### REQUIRED WORK
Search the entries below for "memory". Report each line where it occurs.

Source texts of formatted documents
= = = =

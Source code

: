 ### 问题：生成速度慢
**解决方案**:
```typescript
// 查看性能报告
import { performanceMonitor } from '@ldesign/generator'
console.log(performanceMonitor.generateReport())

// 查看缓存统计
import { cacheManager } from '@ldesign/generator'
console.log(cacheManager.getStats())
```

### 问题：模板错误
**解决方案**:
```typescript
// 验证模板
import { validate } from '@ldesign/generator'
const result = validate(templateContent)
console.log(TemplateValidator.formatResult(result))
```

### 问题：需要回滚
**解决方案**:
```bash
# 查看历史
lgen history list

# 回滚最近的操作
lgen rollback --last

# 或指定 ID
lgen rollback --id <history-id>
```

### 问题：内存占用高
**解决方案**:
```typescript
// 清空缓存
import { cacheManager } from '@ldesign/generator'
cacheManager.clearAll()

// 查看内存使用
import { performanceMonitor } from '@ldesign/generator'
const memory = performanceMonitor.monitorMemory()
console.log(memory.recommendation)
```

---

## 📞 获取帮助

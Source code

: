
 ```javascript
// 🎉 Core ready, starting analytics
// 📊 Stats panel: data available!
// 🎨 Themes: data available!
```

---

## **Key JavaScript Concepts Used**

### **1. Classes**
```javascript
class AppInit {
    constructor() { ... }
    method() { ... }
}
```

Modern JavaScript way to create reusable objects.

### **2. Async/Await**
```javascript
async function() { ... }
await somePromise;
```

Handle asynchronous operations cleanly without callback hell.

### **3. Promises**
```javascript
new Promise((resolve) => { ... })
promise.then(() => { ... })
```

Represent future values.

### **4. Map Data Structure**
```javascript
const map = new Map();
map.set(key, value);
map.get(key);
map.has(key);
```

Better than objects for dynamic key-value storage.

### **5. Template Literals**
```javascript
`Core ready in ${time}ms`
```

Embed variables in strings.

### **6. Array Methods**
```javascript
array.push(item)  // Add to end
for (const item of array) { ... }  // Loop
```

= = = =

### TASK RESULT
const memory = performanceMonitor.monitorMemory()
console.log(memory.recommendation)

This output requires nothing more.